# WHAT YOU ARE ASKED TO DO
For the entries below, print exactly the lines between the line holding "## 🛠️ Setup Instructions" and the line holding "## Viewing Metrics in New Relic", inclusive, and nothing else.

########################################

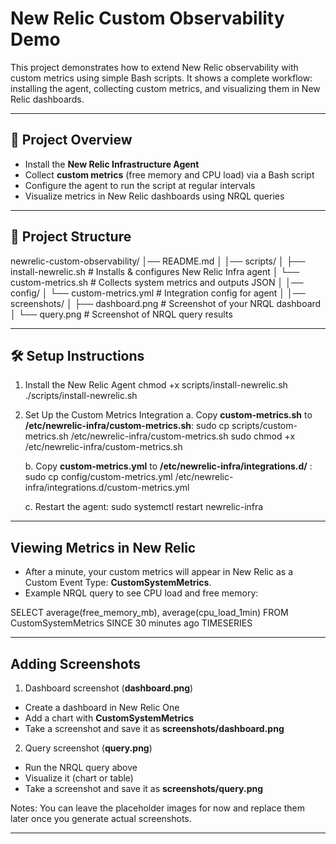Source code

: # New Relic Custom Observability Demo

This project demonstrates how to extend New Relic observability with custom metrics
using simple Bash scripts. It shows a complete workflow: installing the agent, 
collecting custom metrics, and visualizing them in New Relic dashboards.

---

## 🚀 Project Overview
- Install the **New Relic Infrastructure Agent**
- Collect **custom metrics** (free memory and CPU load) via a Bash script
- Configure the agent to run the script at regular intervals
- Visualize metrics in New Relic dashboards using NRQL queries

---

## 📂 Project Structure
newrelic-custom-observability/
│── README.md
│
│── scripts/
│ ├── install-newrelic.sh # Installs & configures New Relic Infra agent
│ └── custom-metrics.sh # Collects system metrics and outputs JSON
│
│── config/
│ └── custom-metrics.yml # Integration config for agent
│
│── screenshots/
│ ├── dashboard.png # Screenshot of your NRQL dashboard
│ └── query.png # Screenshot of NRQL query results

---

## 🛠️ Setup Instructions

1. Install the New Relic Agent
chmod +x scripts/install-newrelic.sh
./scripts/install-newrelic.sh

2. Set Up the Custom Metrics Integration
    a. Copy **custom-metrics.sh** to **/etc/newrelic-infra/custom-metrics.sh**:
    sudo cp scripts/custom-metrics.sh /etc/newrelic-infra/custom-metrics.sh
    sudo chmod +x /etc/newrelic-infra/custom-metrics.sh

    b. Copy **custom-metrics.yml** to **/etc/newrelic-infra/integrations.d/** :
    sudo cp config/custom-metrics.yml /etc/newrelic-infra/integrations.d/custom-metrics.yml

    c. Restart the agent:
    sudo systemctl restart newrelic-infra

---

## Viewing Metrics in New Relic
- After a minute, your custom metrics will appear in New Relic as a Custom Event Type: **CustomSystemMetrics**.
- Example NRQL query to see CPU load and free memory:

SELECT average(free_memory_mb), average(cpu_load_1min)
FROM CustomSystemMetrics
SINCE 30 minutes ago
TIMESERIES

---

## Adding Screenshots
1. Dashboard screenshot (**dashboard.png**)
- Create a dashboard in New Relic One
- Add a chart with **CustomSystemMetrics**
- Take a screenshot and save it as **screenshots/dashboard.png**

2. Query screenshot (**query.png**)
- Run the NRQL query above
- Visualize it (chart or table)
- Take a screenshot and save it as **screenshots/query.png**


Notes: You can leave the placeholder images for now and replace them later once you generate actual screenshots.

---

########################################

# EXERCISE OUTPUT
## 🛠️ Setup Instructions

1. Install the New Relic Agent
chmod +x scripts/install-newrelic.sh
./scripts/install-newrelic.sh

2. Set Up the Custom Metrics Integration
    a. Copy **custom-metrics.sh** to **/etc/newrelic-infra/custom-metrics.sh**:
    sudo cp scripts/custom-metrics.sh /etc/newrelic-infra/custom-metrics.sh
    sudo chmod +x /etc/newrelic-infra/custom-metrics.sh

    b. Copy **custom-metrics.yml** to **/etc/newrelic-infra/integrations.d/** :
    sudo cp config/custom-metrics.yml /etc/newrelic-infra/integrations.d/custom-metrics.yml

    c. Restart the agent:
    sudo systemctl restart newrelic-infra

---

## Viewing Metrics in New Relic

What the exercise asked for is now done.